According to Uruguay XXI, industrial parks “play a key role” in promoting the growth of the sector. In this sense, the institute attributes “sustained growth” in recent years that they hope to enhance in the future.
“The industrial park It is a space where companies from different areas come together, something that is very valuable” for the development of the economysaid the coordinator of the Industrial Extension Center (CEI), Gabriel Herrera, in dialogue with Coffee & Business.
According to the latest report on the subject –prepared in July 2021 by Uruguay XXI– eight industrial parks operate in the country and there are three others that were approved and are in the process of being installed. Is about industrial poles where companies that do not necessarily operate in the same area are located.
Along these lines, Herrera points out that within a park “a interconnection very valuable among organizations, a synergy that includes its employers and workers” and exemplified: “Within the same pole, a plastics company, another metallurgical company and another food company can work”; where the metallurgical company can solve an operational problem for the food company, which, in turn, receives the containers for its products from the plastics company.
Without going any further, in the Paysandu Industrial Park seven companies operate. Among these is, for example, a tannery waste reprocessor (Liberkal SA) together with a factory of different types of construction materials (AC Constructora) and a solar panel factory (Isleryl SA).
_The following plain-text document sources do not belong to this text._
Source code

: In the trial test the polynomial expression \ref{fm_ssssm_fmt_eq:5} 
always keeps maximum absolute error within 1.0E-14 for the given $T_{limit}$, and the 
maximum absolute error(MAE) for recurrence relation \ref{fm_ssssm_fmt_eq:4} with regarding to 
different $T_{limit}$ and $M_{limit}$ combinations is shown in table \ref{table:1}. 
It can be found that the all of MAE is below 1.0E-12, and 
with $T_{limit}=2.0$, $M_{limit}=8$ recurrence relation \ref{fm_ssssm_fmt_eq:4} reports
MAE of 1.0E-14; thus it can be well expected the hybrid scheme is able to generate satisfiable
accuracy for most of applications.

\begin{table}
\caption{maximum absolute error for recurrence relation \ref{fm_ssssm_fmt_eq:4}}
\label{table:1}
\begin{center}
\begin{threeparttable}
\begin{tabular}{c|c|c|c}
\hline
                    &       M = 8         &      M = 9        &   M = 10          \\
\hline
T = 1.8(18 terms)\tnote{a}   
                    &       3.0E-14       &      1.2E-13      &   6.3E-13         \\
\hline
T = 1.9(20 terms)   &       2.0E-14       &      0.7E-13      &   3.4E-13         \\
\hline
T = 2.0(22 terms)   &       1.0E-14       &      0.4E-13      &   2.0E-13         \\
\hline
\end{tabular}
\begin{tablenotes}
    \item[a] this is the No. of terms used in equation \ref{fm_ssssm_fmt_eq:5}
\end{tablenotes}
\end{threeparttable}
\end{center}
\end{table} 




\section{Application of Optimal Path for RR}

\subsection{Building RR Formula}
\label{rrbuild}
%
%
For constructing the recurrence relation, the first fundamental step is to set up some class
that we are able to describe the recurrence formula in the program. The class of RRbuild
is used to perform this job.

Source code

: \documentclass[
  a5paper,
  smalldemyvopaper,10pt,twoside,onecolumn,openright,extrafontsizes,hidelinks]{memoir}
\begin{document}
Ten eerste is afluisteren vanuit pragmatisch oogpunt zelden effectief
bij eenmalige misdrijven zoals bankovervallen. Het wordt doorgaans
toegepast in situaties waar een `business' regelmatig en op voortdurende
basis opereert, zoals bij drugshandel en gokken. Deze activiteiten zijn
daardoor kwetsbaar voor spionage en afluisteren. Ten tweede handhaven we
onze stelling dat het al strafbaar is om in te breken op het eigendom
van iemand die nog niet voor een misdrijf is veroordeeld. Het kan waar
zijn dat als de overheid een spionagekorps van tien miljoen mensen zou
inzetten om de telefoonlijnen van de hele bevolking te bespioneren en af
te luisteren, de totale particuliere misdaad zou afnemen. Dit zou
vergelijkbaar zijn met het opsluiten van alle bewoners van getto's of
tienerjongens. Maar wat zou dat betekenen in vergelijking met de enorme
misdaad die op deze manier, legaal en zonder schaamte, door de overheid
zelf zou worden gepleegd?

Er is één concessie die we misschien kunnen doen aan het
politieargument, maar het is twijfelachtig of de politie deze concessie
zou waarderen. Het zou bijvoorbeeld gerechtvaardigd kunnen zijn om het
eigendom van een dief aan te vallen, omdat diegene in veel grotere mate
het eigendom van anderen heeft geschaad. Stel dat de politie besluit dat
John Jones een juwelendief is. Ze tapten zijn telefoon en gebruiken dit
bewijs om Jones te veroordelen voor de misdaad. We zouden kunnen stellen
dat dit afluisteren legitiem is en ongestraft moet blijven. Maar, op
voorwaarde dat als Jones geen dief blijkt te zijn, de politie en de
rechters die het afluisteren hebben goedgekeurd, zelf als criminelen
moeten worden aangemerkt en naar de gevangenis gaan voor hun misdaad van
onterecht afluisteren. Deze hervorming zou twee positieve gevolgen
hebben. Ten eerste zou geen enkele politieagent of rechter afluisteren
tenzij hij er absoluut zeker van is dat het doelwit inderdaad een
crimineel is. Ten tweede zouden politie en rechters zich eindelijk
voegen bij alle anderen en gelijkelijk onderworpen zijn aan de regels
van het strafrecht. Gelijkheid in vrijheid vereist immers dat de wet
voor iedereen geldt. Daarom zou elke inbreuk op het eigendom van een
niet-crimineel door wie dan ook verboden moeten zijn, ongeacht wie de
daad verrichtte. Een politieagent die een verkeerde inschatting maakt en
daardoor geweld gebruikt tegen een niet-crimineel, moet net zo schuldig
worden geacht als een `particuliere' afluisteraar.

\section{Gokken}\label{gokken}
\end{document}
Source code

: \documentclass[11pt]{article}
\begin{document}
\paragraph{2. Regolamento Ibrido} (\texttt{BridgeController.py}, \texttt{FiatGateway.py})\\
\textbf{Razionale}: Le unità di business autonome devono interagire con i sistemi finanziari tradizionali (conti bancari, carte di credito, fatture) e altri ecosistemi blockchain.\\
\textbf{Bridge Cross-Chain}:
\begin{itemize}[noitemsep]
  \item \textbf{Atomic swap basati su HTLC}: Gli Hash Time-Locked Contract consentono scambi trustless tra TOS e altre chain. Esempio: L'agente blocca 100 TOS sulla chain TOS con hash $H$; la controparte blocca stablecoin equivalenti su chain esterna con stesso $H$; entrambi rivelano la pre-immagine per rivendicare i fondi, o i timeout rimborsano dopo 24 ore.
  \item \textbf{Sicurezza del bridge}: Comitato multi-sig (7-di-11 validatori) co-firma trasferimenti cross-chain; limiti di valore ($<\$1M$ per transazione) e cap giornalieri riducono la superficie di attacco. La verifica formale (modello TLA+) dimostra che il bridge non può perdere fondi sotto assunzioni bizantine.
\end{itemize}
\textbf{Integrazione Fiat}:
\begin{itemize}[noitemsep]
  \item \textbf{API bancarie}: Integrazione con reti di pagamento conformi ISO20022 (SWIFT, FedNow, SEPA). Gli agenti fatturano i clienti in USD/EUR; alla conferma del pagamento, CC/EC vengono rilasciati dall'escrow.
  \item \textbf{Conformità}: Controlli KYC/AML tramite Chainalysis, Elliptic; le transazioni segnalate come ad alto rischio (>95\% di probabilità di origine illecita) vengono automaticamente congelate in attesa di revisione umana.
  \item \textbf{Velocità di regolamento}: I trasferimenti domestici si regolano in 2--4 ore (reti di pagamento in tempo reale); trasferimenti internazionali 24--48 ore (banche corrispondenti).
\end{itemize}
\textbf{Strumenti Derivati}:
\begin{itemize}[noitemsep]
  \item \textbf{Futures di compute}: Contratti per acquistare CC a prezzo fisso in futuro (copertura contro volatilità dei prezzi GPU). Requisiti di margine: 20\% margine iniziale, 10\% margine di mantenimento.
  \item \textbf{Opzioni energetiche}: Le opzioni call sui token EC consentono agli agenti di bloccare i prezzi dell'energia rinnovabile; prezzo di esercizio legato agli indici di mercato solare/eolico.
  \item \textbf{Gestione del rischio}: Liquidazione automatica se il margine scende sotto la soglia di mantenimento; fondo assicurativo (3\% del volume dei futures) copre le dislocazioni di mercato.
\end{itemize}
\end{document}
Another example is the Cerro Technological and Industrial Park, approved in 2014, where 70 companies from various fields operate, ranging from activities related to the environment to food, textiles and metallurgical. Another pole is the Uruguay Productive Park, located on the outskirts of the city of Suárez (Canelones), which received an investment of US$ 3.1 million for its installation on a 150-hectare site.
The path followed by industrial parks in Uruguay is not new. In fact, it was during the government of Jorge Batlle that Law 17,547 was enacted in order to provide incentives companies that will settle in these poles. Later, in the second administration of Tabaré Vázquez, these policies were deepened with the sanction of Law 19,784, whose objective was to promote and develop industrial parks and scientific-technological parks.
One of the neuralgic points of this regulation was the tax and infrastructure benefits for small and medium enterprises let them settle there. “Operation and installation costs for companies with between 5 and 99 employees are a wall when it comes to starting to operate,” explained Herrera.
In this sense, the Uruguay XXI report maintains that companies that operate in an industrial park “share costs input, such as electricity, water, physical infrastructure (such as roads, common lighting, effluent treatment), internet, cleaning, waste disposal or surveillance.
In addition, the tax benefits for organizations that settle there “increase the tax benefits granted by the Investor Promotion Law and specific tax credits,” the report adds. Some of these are the IRAE exemptionthe granting of credits for employer contributions and the award of a special rate by UTE for the installer and/or the user of the wind farms.
“I believe that industrial or science parks are a significant engine in the technological development and competitiveness that Uruguay is seeking to develop,” added the CEI coordinator on the importance of measures aimed at Uruguayan SMEs located at these poles.
On the other hand, Herrera pointed out that “another of the fundamental contributions of industrial or technological parks is their commitment to communities where they work.
In this sense, he highlighted, for example, the role that the UTU (Uruguayan Labor University) plays in the Juan Lacaze Industrial Park, located in the Colonial city of almost 13,000 inhabitants. In this case, the agreement that unites the industrial zone with the educational institution, called “educational-industrial circuit”develops different internships, companies are incubated and opportunities are generated for students to get their “first job”.
For Herrera, “industrial parks can be a shoulder on which Uruguay leans for its development, but it is not enough just to generate the space and leave it, since it does not regulate itself”. This is why they need “visualization and public policy supportin order to identify the needs of companies”.
In addition to the Paysandú Industrial Park and the Juan Lacaze Industrial Park, the Alto Uruguay Agroindustrial Park (Salto) currently operates in the country; Route 5 Logistics Pole, Uruguay Productive Park, Pando Industrial Park/ Pando Scientific-Technological Park, Plaza Industrial SA (Canelones) and the Cerro Industrial Technological Park (Montevideo).